Sparkling Wine, Champagne & Co – Part 2

Sparkling Wine, Champagne & Co – Part 2

Author: Klaus Roth

Opening a Sparkling-Wine Bottle, Then Choosing the Right Glass

Who would have guessed that both would give us such deep insights into thermodynamics?

1) Opening a Bottle of Sparkling Wine – A Question of Culture and Thermodynamics

When sparkling wines leave the wine cellar they are already mature, which is to say that prolonged storage will not improve their quality, because during storage the CO2 pressure must inevitably decrease. Nevertheless, bottles sealed with natural corks can safely be stored for 8 –10 years, and those with plastic corks for ca. 2 years, assuming they are kept at 10 – 15 °C (50 – 60 °F), and most definitely in the dark.

Culture

To properly open a bottle of champagne or sparkling wine, one is required to pay attention to only a few basic rules, and then apply common sense.

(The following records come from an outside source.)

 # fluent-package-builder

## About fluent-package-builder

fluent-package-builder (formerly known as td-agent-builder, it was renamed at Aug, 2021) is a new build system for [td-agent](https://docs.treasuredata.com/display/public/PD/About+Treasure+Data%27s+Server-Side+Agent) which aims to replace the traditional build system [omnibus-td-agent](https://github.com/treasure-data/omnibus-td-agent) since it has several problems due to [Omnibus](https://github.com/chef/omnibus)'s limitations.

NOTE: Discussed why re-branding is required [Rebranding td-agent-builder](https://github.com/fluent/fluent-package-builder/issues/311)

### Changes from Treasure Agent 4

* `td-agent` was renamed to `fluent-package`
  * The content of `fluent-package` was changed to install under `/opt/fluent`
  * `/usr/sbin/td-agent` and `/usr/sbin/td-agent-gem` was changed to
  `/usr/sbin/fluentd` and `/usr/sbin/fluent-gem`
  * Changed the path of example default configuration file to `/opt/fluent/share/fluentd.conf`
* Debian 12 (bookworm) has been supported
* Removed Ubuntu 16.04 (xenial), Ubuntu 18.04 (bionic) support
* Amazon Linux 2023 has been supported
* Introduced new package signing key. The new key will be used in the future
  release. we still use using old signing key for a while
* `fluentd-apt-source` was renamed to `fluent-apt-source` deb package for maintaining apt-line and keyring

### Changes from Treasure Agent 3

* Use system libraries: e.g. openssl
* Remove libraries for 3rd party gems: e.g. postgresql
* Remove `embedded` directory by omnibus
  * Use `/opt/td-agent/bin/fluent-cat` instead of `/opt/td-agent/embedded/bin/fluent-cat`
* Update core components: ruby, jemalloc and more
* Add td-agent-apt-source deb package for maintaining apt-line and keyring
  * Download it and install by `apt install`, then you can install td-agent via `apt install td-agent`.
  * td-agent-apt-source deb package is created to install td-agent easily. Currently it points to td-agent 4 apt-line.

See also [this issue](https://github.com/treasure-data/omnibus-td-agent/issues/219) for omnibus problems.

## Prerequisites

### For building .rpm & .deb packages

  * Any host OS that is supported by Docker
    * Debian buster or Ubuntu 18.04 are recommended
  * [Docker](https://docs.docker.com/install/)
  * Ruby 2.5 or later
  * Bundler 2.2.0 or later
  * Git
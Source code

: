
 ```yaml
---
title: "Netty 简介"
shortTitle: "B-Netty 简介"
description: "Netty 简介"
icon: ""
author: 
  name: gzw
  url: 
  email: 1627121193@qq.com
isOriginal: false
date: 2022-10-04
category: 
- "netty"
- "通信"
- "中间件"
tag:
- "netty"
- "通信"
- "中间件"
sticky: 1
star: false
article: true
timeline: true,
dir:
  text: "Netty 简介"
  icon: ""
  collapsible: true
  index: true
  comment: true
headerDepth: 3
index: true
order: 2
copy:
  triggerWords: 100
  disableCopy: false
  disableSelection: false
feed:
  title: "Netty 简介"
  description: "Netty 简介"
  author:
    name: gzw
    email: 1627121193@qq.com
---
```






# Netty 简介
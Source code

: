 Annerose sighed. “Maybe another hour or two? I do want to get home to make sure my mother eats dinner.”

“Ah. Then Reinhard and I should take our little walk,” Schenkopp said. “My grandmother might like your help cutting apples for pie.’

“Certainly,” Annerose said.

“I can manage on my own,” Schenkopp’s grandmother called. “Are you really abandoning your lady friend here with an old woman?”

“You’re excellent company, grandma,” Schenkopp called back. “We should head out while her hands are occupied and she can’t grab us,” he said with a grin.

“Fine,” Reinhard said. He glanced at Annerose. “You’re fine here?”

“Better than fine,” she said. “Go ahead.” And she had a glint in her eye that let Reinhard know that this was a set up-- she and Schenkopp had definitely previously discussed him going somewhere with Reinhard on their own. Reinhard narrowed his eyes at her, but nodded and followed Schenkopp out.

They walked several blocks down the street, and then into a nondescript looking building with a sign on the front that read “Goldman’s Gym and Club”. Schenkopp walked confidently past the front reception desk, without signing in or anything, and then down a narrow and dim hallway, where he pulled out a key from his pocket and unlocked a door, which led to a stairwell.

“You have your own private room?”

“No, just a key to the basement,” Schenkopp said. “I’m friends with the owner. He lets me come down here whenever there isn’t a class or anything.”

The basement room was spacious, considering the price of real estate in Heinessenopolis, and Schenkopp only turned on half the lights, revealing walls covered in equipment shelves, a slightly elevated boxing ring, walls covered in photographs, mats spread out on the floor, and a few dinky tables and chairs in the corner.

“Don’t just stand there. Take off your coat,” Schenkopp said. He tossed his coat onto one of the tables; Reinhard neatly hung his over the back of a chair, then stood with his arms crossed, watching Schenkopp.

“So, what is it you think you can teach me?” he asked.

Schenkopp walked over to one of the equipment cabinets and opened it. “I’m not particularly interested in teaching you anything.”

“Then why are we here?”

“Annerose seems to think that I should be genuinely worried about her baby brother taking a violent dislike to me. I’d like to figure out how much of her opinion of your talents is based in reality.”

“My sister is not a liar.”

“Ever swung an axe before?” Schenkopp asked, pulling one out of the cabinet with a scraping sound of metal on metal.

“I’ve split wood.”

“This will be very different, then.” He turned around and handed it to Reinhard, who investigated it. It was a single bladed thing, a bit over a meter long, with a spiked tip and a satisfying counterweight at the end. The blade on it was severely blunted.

  • Sparkling wines should be served at 6 – 8 °C (43 – 46 °F); at too low a temperature the aroma fails to develop, but when too warm, a poured sparkling wine quickly loses its freshness, turning flat.
  • Normally, the bottle should come from a refrigerator, where it should have rested quietly for several hours.
  • In removing a bottle from the refrigerator (and afterward as well!) it should be disturbed as little as possible, and certainly not shaken. After all, the idea is not to create a powerful “bang” when the cork is extracted, or for half the contents to foam up, but rather for there to be only a soft “popping” sound, with as much of the magnificent beverage as possible ending up in the glass, not on the carpet.

It is common to see the victor in a major athletic contest demonstrating the wrong way of carrying out virtually every aspect of this process. Shaking a lukewarm magnum of sparkling wine or champagne prior to opening it, in order to savor the shower that inevitably follows, has become an obligatory ritual, for example, at the conclusion of a championship football match. From a physical chemistry point of view, the phenomena involved are actually quite interesting. Vigorous shaking, for example, doesn’t increase the gas pressure in the bottle (ca. 7 – 8 atm) in the slightest, but it does cause countless tiny gas bubbles to form within the liquid. When a shaken bottle is opened, CO2 instantly passes into the gas phase over the entire surface area of these bubbles, guaranteeing a spectacular suds bath.

However, the perfect host opens a bottle of sparkling wine as follows:

  1. The precooled bottle is carefully removed from an ice bucket and dried with a towel, so that the label can shown to the (interested) guest.
  2. With one hand, the bottle is tilted to about a 45° angle, after which the foil cap is peeled back (with the other hand), permitting the loop on the wire cage to be untwisted. Be sure, during this process, that the cork itself is never pointed toward anyone.
  3. The wire cage is then unfolded and removed, together with remnants of the foil cap. Sometimes the cork will already have become loose by this point, requiring it to be held in place with the thumb. In most cases, however, the cork must be deliberately loosened by twisting, if necessary with the aid of cork tongs or even a nutcracker. As noted, the goal is that there is only a barely audible “sigh” as the bottle is opened, never a loud “pop”, for: what is gained by the ear, is lost to the palate.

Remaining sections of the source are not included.